Task material START

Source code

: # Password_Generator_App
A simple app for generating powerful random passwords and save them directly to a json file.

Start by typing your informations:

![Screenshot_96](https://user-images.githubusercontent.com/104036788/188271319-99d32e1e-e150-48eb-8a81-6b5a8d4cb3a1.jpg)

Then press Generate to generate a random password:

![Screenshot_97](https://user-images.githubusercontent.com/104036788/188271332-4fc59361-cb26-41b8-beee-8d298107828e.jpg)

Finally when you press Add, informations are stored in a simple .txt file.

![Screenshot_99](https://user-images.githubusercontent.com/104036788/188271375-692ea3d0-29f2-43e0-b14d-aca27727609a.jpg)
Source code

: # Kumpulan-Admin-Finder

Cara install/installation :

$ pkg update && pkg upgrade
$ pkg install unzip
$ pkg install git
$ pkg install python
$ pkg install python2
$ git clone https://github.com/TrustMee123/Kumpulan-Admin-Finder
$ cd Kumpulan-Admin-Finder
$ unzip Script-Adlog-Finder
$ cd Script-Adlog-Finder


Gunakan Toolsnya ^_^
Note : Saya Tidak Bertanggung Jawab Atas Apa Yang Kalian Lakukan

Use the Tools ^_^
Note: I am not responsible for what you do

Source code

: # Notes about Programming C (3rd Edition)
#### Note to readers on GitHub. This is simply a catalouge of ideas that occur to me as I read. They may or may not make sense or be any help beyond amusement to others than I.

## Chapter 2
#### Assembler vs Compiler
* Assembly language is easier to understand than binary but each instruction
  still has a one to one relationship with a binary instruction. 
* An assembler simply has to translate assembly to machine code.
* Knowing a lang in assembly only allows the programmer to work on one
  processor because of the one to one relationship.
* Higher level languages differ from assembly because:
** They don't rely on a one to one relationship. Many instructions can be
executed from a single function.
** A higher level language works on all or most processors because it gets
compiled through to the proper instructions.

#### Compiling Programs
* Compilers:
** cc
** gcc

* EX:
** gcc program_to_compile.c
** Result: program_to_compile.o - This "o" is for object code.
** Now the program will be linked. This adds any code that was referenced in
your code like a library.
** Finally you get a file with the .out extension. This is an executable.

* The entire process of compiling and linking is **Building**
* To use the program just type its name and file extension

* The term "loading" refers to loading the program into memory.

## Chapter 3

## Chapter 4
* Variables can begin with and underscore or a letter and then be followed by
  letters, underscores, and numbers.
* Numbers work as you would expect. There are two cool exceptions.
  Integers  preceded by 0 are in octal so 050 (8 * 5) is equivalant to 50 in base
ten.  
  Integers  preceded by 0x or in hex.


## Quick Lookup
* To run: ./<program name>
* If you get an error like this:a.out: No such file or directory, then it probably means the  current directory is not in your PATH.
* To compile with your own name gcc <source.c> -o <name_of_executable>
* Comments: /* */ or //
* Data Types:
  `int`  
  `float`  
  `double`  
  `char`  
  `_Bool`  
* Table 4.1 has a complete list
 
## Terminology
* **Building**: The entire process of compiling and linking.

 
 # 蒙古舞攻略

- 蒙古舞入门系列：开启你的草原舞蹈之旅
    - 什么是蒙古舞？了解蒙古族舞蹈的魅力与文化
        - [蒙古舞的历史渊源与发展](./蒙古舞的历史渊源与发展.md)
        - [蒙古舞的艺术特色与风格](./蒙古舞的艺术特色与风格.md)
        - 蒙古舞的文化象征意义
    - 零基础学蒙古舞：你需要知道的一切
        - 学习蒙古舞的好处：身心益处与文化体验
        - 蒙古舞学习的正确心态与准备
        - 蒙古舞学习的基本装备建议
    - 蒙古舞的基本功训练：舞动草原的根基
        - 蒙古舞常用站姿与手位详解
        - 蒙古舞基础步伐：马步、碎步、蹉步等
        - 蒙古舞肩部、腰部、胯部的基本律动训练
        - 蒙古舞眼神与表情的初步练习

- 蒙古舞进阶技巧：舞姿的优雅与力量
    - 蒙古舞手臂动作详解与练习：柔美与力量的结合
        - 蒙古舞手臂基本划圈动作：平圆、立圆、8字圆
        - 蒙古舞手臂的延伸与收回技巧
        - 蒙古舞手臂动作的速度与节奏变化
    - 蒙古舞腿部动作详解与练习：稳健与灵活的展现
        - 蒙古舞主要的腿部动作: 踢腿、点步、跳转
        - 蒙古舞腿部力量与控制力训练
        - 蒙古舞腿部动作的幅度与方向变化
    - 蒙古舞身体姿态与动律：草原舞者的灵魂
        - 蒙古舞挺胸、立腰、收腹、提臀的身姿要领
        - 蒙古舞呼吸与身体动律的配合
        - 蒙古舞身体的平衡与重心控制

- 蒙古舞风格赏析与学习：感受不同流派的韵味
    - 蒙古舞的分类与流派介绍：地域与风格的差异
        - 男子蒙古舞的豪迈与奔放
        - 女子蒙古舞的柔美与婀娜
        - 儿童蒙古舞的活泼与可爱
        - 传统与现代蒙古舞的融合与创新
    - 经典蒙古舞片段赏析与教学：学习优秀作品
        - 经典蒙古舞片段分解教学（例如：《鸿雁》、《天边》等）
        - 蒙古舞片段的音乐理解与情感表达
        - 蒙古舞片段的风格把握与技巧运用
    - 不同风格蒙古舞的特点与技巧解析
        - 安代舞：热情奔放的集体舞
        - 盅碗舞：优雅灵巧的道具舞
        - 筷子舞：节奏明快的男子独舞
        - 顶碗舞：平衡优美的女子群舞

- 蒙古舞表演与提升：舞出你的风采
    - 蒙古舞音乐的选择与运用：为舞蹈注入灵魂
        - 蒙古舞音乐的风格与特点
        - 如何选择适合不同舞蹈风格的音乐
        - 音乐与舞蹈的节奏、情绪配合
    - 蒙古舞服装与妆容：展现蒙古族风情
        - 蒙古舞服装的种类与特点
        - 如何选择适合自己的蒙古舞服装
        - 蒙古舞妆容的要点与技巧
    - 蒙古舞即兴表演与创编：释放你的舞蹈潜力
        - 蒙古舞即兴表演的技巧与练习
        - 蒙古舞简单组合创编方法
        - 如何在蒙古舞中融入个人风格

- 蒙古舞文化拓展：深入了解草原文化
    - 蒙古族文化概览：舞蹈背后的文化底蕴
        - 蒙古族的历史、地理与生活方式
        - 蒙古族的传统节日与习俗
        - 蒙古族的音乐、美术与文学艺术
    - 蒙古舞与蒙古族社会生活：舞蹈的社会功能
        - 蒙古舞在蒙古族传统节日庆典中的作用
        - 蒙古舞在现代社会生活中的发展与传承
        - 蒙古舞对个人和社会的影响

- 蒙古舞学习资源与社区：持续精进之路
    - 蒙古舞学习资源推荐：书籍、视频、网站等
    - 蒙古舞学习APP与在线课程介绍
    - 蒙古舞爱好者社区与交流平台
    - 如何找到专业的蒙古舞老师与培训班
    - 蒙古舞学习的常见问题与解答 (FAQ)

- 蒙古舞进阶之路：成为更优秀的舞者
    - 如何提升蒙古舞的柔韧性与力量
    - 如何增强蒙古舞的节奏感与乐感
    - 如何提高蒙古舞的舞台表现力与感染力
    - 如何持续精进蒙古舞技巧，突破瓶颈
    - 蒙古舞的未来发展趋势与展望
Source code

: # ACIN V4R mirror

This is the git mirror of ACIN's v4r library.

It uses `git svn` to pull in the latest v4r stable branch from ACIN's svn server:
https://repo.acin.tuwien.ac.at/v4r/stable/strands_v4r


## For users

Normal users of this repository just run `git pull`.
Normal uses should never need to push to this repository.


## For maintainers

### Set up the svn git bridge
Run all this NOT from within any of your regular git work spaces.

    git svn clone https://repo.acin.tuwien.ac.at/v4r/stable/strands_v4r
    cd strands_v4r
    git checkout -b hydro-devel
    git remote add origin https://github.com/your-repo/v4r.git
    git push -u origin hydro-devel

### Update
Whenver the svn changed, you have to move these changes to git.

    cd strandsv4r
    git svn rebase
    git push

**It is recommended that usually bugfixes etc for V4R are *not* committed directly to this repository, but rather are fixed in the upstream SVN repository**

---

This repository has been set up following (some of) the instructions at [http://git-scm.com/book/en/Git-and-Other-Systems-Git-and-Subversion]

Task material END

→ Task instructions: What you return should be exactly the lines above, starting at the one with "linking is **Building**" and ending at the one with "- 蒙古舞学习的基本装备建议", and nothing else.

→ Solution to the problem:
* The entire process of compiling and linking is **Building**
* To use the program just type its name and file extension

* The term "loading" refers to loading the program into memory.

## Chapter 3

## Chapter 4
* Variables can begin with and underscore or a letter and then be followed by
  letters, underscores, and numbers.
* Numbers work as you would expect. There are two cool exceptions.
  Integers  preceded by 0 are in octal so 050 (8 * 5) is equivalant to 50 in base
ten.  
  Integers  preceded by 0x or in hex.


## Quick Lookup
* To run: ./<program name>
* If you get an error like this:a.out: No such file or directory, then it probably means the  current directory is not in your PATH.
* To compile with your own name gcc <source.c> -o <name_of_executable>
* Comments: /* */ or //
* Data Types:
  `int`  
  `float`  
  `double`  
  `char`  
  `_Bool`  
* Table 4.1 has a complete list
 
## Terminology
* **Building**: The entire process of compiling and linking.

 
 # 蒙古舞攻略

- 蒙古舞入门系列：开启你的草原舞蹈之旅
    - 什么是蒙古舞？了解蒙古族舞蹈的魅力与文化
        - [蒙古舞的历史渊源与发展](./蒙古舞的历史渊源与发展.md)
        - [蒙古舞的艺术特色与风格](./蒙古舞的艺术特色与风格.md)
        - 蒙古舞的文化象征意义
    - 零基础学蒙古舞：你需要知道的一切
        - 学习蒙古舞的好处：身心益处与文化体验
        - 蒙古舞学习的正确心态与准备
        - 蒙古舞学习的基本装备建议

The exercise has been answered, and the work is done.